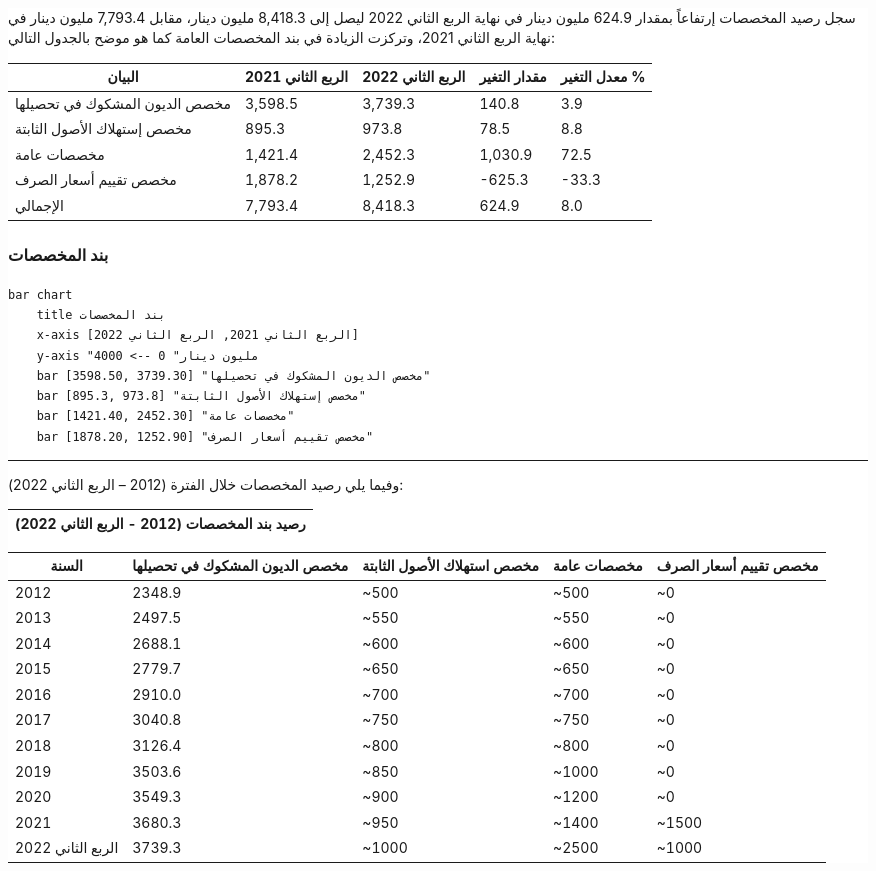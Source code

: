 سجل رصيد المخصصات إرتفاعاً بمقدار 624.9 مليون دينار في نهاية الربع الثاني 2022 ليصل إلى
8,418.3 مليون دينار، مقابل 7,793.4 مليون دينار في نهاية الربع الثاني 2021، وتركزت الزيادة في
بند المخصصات العامة كما هو موضح بالجدول التالي:

| البيان | الربع الثاني 2021 | الربع الثاني 2022 | مقدار التغير | معدل التغير % |
|--------|-------------------|-------------------|--------------|---------------|
| مخصص الديون المشكوك في تحصيلها | 3,598.5 | 3,739.3 | 140.8 | 3.9 |
| مخصص إستهلاك الأصول الثابتة | 895.3 | 973.8 | 78.5 | 8.8 |
| مخصصات عامة | 1,421.4 | 2,452.3 | 1,030.9 | 72.5 |
| مخصص تقييم أسعار الصرف | 1,878.2 | 1,252.9 | -625.3 | -33.3 |
| الإجمالي | 7,793.4 | 8,418.3 | 624.9 | 8.0 |

### بند المخصصات

```mermaid
bar chart
    title بند المخصصات
    x-axis [الربع الثاني 2021, الربع الثاني 2022]
    y-axis "مليون دينار" 0 --> 4000
    bar [3598.50, 3739.30] "مخصص الديون المشكوك في تحصيلها"
    bar [895.3, 973.8] "مخصص إستهلاك الأصول الثابتة"
    bar [1421.40, 2452.30] "مخصصات عامة"
    bar [1878.20, 1252.90] "مخصص تقييم أسعار الصرف"
```
---
وفيما يلي رصيد المخصصات خلال الفترة (2012 – الربع الثاني 2022):

| رصيد بند المخصصات (2012 - الربع الثاني 2022) |
|-------------------------------------------|

| السنة | مخصص الديون المشكوك في تحصيلها | مخصص استهلاك الأصول الثابتة | مخصصات عامة | مخصص تقييم أسعار الصرف |
|-------|--------------------------------|------------------------------|--------------|--------------------------|
| 2012  | 2348.9                         | ~500                         | ~500         | ~0                       |
| 2013  | 2497.5                         | ~550                         | ~550         | ~0                       |
| 2014  | 2688.1                         | ~600                         | ~600         | ~0                       |
| 2015  | 2779.7                         | ~650                         | ~650         | ~0                       |
| 2016  | 2910.0                         | ~700                         | ~700         | ~0                       |
| 2017  | 3040.8                         | ~750                         | ~750         | ~0                       |
| 2018  | 3126.4                         | ~800                         | ~800         | ~0                       |
| 2019  | 3503.6                         | ~850                         | ~1000        | ~0                       |
| 2020  | 3549.3                         | ~900                         | ~1200        | ~0                       |
| 2021  | 3680.3                         | ~950                         | ~1400        | ~1500                    |
| الربع الثاني 2022 | 3739.3              | ~1000                        | ~2500        | ~1000                    |
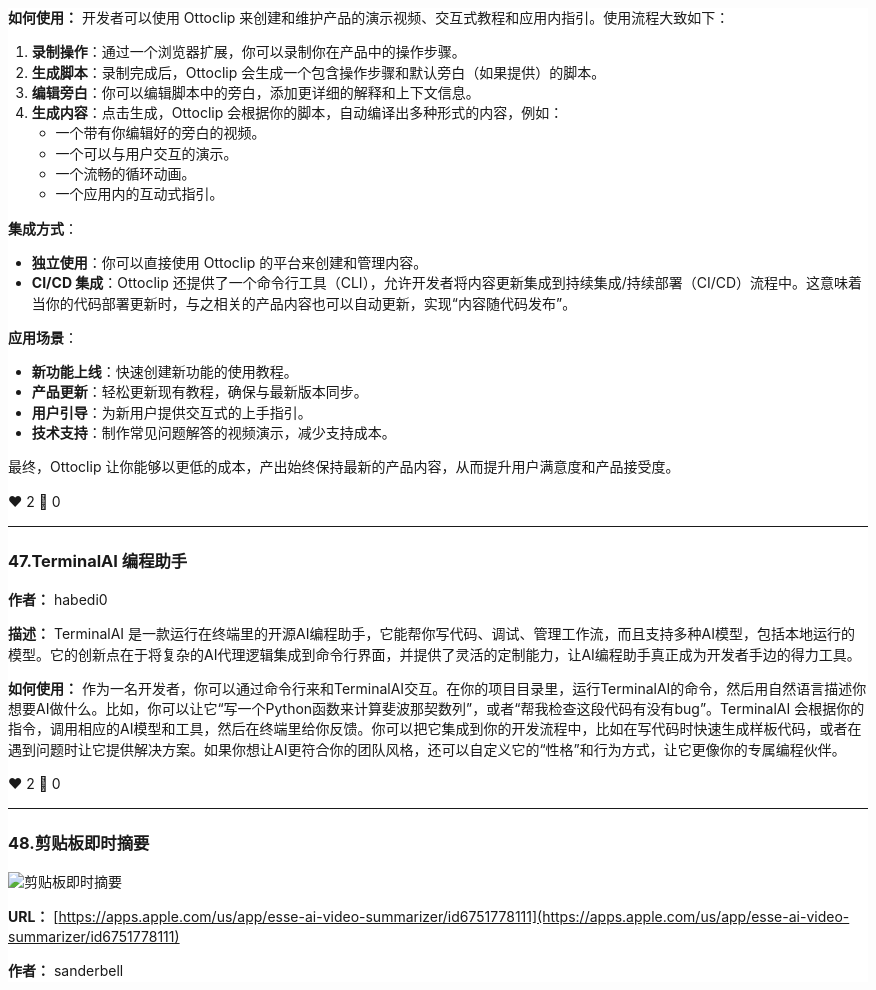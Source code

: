 **如何使用：**
开发者可以使用 Ottoclip 来创建和维护产品的演示视频、交互式教程和应用内指引。使用流程大致如下：

1.  **录制操作**：通过一个浏览器扩展，你可以录制你在产品中的操作步骤。
2.  **生成脚本**：录制完成后，Ottoclip 会生成一个包含操作步骤和默认旁白（如果提供）的脚本。
3.  **编辑旁白**：你可以编辑脚本中的旁白，添加更详细的解释和上下文信息。
4.  **生成内容**：点击生成，Ottoclip 会根据你的脚本，自动编译出多种形式的内容，例如：
    *   一个带有你编辑好的旁白的视频。
    *   一个可以与用户交互的演示。
    *   一个流畅的循环动画。
    *   一个应用内的互动式指引。

**集成方式**：

*   **独立使用**：你可以直接使用 Ottoclip 的平台来创建和管理内容。
*   **CI/CD 集成**：Ottoclip 还提供了一个命令行工具（CLI），允许开发者将内容更新集成到持续集成/持续部署（CI/CD）流程中。这意味着当你的代码部署更新时，与之相关的产品内容也可以自动更新，实现“内容随代码发布”。

**应用场景**：

*   **新功能上线**：快速创建新功能的使用教程。
*   **产品更新**：轻松更新现有教程，确保与最新版本同步。
*   **用户引导**：为新用户提供交互式的上手指引。
*   **技术支持**：制作常见问题解答的视频演示，减少支持成本。

最终，Ottoclip 让你能够以更低的成本，产出始终保持最新的产品内容，从而提升用户满意度和产品接受度。

❤️ 2   💬 0

---

### 47.TerminalAI 编程助手

**作者：** habedi0

**描述：**
TerminalAI 是一款运行在终端里的开源AI编程助手，它能帮你写代码、调试、管理工作流，而且支持多种AI模型，包括本地运行的模型。它的创新点在于将复杂的AI代理逻辑集成到命令行界面，并提供了灵活的定制能力，让AI编程助手真正成为开发者手边的得力工具。

**如何使用：**
作为一名开发者，你可以通过命令行来和TerminalAI交互。在你的项目目录里，运行TerminalAI的命令，然后用自然语言描述你想要AI做什么。比如，你可以让它“写一个Python函数来计算斐波那契数列”，或者“帮我检查这段代码有没有bug”。TerminalAI 会根据你的指令，调用相应的AI模型和工具，然后在终端里给你反馈。你可以把它集成到你的开发流程中，比如在写代码时快速生成样板代码，或者在遇到问题时让它提供解决方案。如果你想让AI更符合你的团队风格，还可以自定义它的“性格”和行为方式，让它更像你的专属编程伙伴。

❤️ 2   💬 0

---

### 48.剪贴板即时摘要

![剪贴板即时摘要](https://showhntoday.com/images/45606742.png)

**URL：** [https://apps.apple.com/us/app/esse-ai-video-summarizer/id6751778111](https://apps.apple.com/us/app/esse-ai-video-summarizer/id6751778111)

**作者：** sanderbell
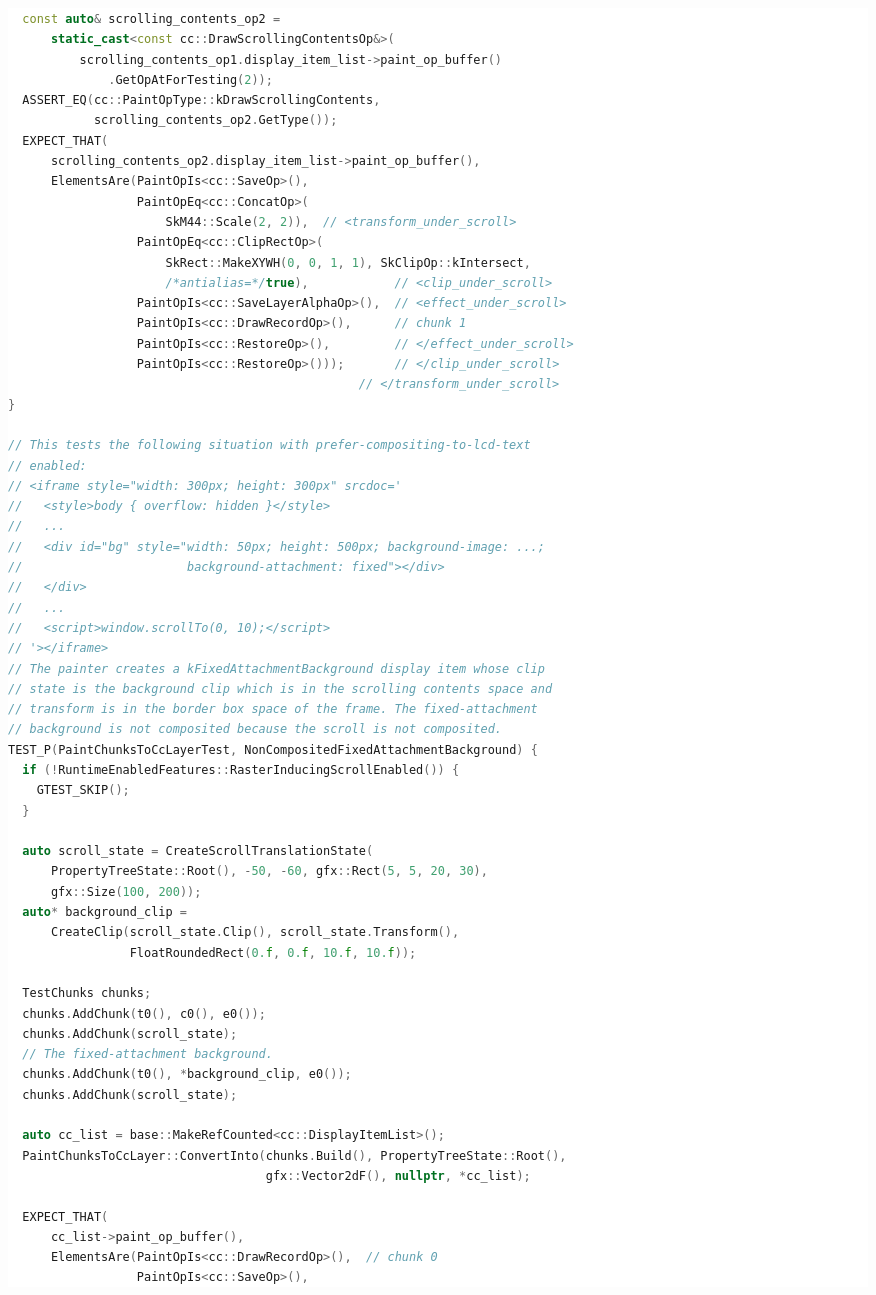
 ```cpp
  const auto& scrolling_contents_op2 =
      static_cast<const cc::DrawScrollingContentsOp&>(
          scrolling_contents_op1.display_item_list->paint_op_buffer()
              .GetOpAtForTesting(2));
  ASSERT_EQ(cc::PaintOpType::kDrawScrollingContents,
            scrolling_contents_op2.GetType());
  EXPECT_THAT(
      scrolling_contents_op2.display_item_list->paint_op_buffer(),
      ElementsAre(PaintOpIs<cc::SaveOp>(),
                  PaintOpEq<cc::ConcatOp>(
                      SkM44::Scale(2, 2)),  // <transform_under_scroll>
                  PaintOpEq<cc::ClipRectOp>(
                      SkRect::MakeXYWH(0, 0, 1, 1), SkClipOp::kIntersect,
                      /*antialias=*/true),            // <clip_under_scroll>
                  PaintOpIs<cc::SaveLayerAlphaOp>(),  // <effect_under_scroll>
                  PaintOpIs<cc::DrawRecordOp>(),      // chunk 1
                  PaintOpIs<cc::RestoreOp>(),         // </effect_under_scroll>
                  PaintOpIs<cc::RestoreOp>()));       // </clip_under_scroll>
                                                 // </transform_under_scroll>
}

// This tests the following situation with prefer-compositing-to-lcd-text
// enabled:
// <iframe style="width: 300px; height: 300px" srcdoc='
//   <style>body { overflow: hidden }</style>
//   ...
//   <div id="bg" style="width: 50px; height: 500px; background-image: ...;
//                       background-attachment: fixed"></div>
//   </div>
//   ...
//   <script>window.scrollTo(0, 10);</script>
// '></iframe>
// The painter creates a kFixedAttachmentBackground display item whose clip
// state is the background clip which is in the scrolling contents space and
// transform is in the border box space of the frame. The fixed-attachment
// background is not composited because the scroll is not composited.
TEST_P(PaintChunksToCcLayerTest, NonCompositedFixedAttachmentBackground) {
  if (!RuntimeEnabledFeatures::RasterInducingScrollEnabled()) {
    GTEST_SKIP();
  }

  auto scroll_state = CreateScrollTranslationState(
      PropertyTreeState::Root(), -50, -60, gfx::Rect(5, 5, 20, 30),
      gfx::Size(100, 200));
  auto* background_clip =
      CreateClip(scroll_state.Clip(), scroll_state.Transform(),
                 FloatRoundedRect(0.f, 0.f, 10.f, 10.f));

  TestChunks chunks;
  chunks.AddChunk(t0(), c0(), e0());
  chunks.AddChunk(scroll_state);
  // The fixed-attachment background.
  chunks.AddChunk(t0(), *background_clip, e0());
  chunks.AddChunk(scroll_state);

  auto cc_list = base::MakeRefCounted<cc::DisplayItemList>();
  PaintChunksToCcLayer::ConvertInto(chunks.Build(), PropertyTreeState::Root(),
                                    gfx::Vector2dF(), nullptr, *cc_list);

  EXPECT_THAT(
      cc_list->paint_op_buffer(),
      ElementsAre(PaintOpIs<cc::DrawRecordOp>(),  // chunk 0
                  PaintOpIs<cc::SaveOp>(),
```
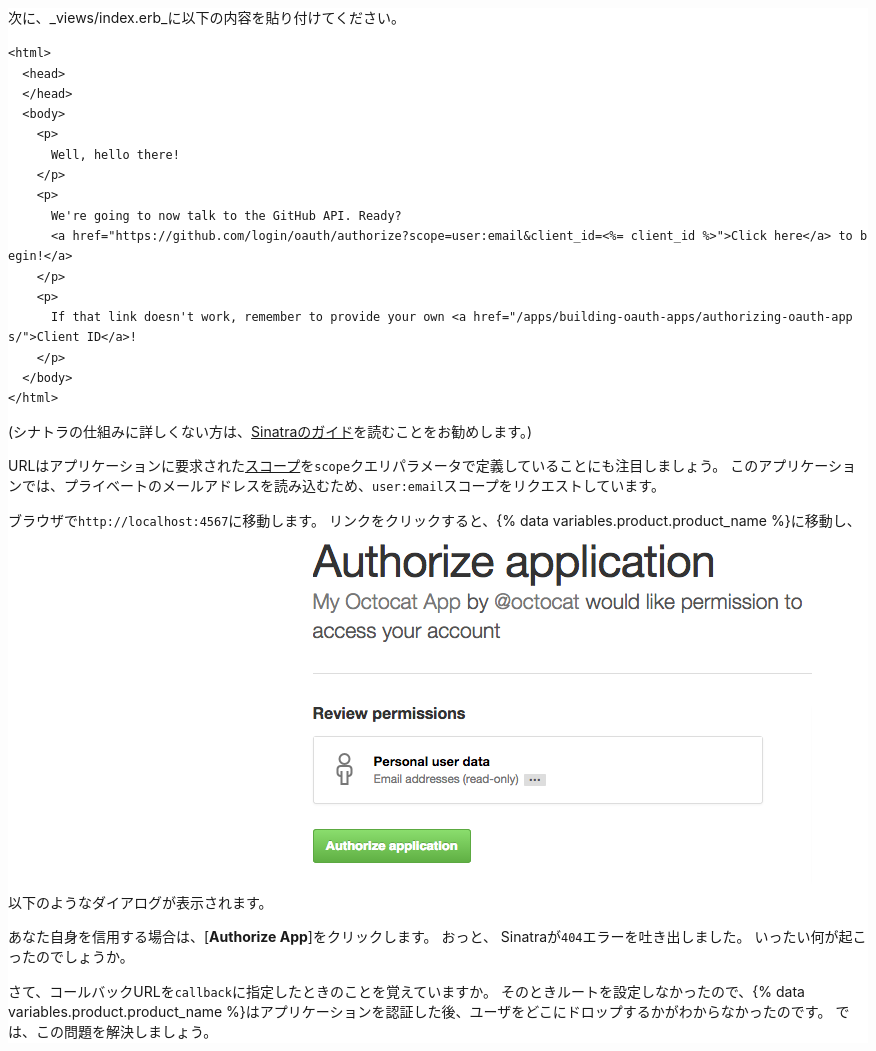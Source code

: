 次に、_views/index.erb_に以下の内容を貼り付けてください。

``` erb
<html>
  <head>
  </head>
  <body>
    <p>
      Well, hello there!
    </p>
    <p>
      We're going to now talk to the GitHub API. Ready?
      <a href="https://github.com/login/oauth/authorize?scope=user:email&client_id=<%= client_id %>">Click here</a> to begin!</a>
    </p>
    <p>
      If that link doesn't work, remember to provide your own <a href="/apps/building-oauth-apps/authorizing-oauth-apps/">Client ID</a>!
    </p>
  </body>
</html>
```

(シナトラの仕組みに詳しくない方は、[Sinatraのガイド][Sinatra guide]を読むことをお勧めします。)

URLはアプリケーションに要求された[スコープ][oauth scopes]を`scope`クエリパラメータで定義していることにも注目しましょう。 このアプリケーションでは、プライベートのメールアドレスを読み込むため、`user:email`スコープをリクエストしています。

ブラウザで`http://localhost:4567`に移動します。 リンクをクリックすると、{% data variables.product.product_name %}に移動し、以下のようなダイアログが表示されます。 ![GitHubのOAuthプロンプト](/assets/images/oauth_prompt.png)

あなた自身を信用する場合は、[**Authorize App**]をクリックします。 おっと、 Sinatraが`404`エラーを吐き出しました。 いったい何が起こったのでしょうか。

さて、コールバックURLを`callback`に指定したときのことを覚えていますか。 そのときルートを設定しなかったので、{% data variables.product.product_name %}はアプリケーションを認証した後、ユーザをどこにドロップするかがわからなかったのです。 では、この問題を解決しましょう。


[webflow]: /apps/building-oauth-apps/authorizing-oauth-apps/
[Sinatra]: http://www.sinatrarb.com/
[about env vars]: http://en.wikipedia.org/wiki/Environment_variable#Getting_and_setting_environment_variables
[Sinatra guide]: https://github.com/sinatra/sinatra-book/blob/master/book/Introduction.markdown#hello-world-application
[REST Client]: https://github.com/archiloque/rest-client
[libraries]: /libraries/
[oauth scopes]: /apps/building-oauth-apps/understanding-scopes-for-oauth-apps/
[oauth scopes]: /apps/building-oauth-apps/understanding-scopes-for-oauth-apps/
[edit scopes post]: https://developer.github.com/changes/2013-10-04-oauth-changes-coming/
[new oauth app]: https://github.com/settings/applications/new
[app settings]: https://github.com/settings/developers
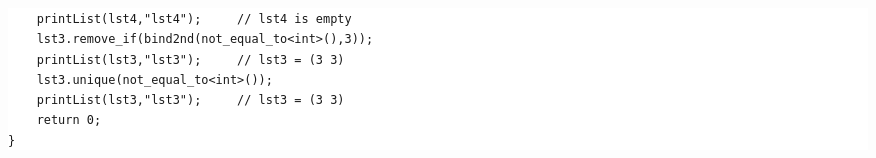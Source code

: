         printList(lst4,"lst4");     // lst4 is empty
        lst3.remove_if(bind2nd(not_equal_to<int>(),3));
        printList(lst3,"lst3");     // lst3 = (3 3)
        lst3.unique(not_equal_to<int>());
        printList(lst3,"lst3");     // lst3 = (3 3)
        return 0;
    }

**Work required**
The answer should contain nothing but the lines from the top of the data above through the line containing "بند المخصصات العامة", copied exactly, with no images.

**Written solution**
Source code

: سجل رصيد المخصصات إرتفاعاً بمقدار 624.9 مليون دينار في نهاية الربع الثاني 2022 ليصل إلى
8,418.3 مليون دينار، مقابل 7,793.4 مليون دينار في نهاية الربع الثاني 2021، وتركزت الزيادة في
بند المخصصات العامة كما هو موضح بالجدول التالي:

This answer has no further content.